- WORK TO BE COMPLETED: Repeat the entries below in full, with every character unchanged.

- MATERIAL SUPPLIED:

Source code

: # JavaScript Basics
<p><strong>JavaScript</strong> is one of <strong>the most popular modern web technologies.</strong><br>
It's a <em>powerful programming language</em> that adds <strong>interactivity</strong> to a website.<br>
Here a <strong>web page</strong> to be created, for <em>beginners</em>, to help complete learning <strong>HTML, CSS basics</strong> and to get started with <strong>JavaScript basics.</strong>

- REPLY TO THE TASK:
Source code

: # JavaScript Basics
<p><strong>JavaScript</strong> is one of <strong>the most popular modern web technologies.</strong><br>
It's a <em>powerful programming language</em> that adds <strong>interactivity</strong> to a website.<br>
Here a <strong>web page</strong> to be created, for <em>beginners</em>, to help complete learning <strong>HTML, CSS basics</strong> and to get started with <strong>JavaScript basics.</strong>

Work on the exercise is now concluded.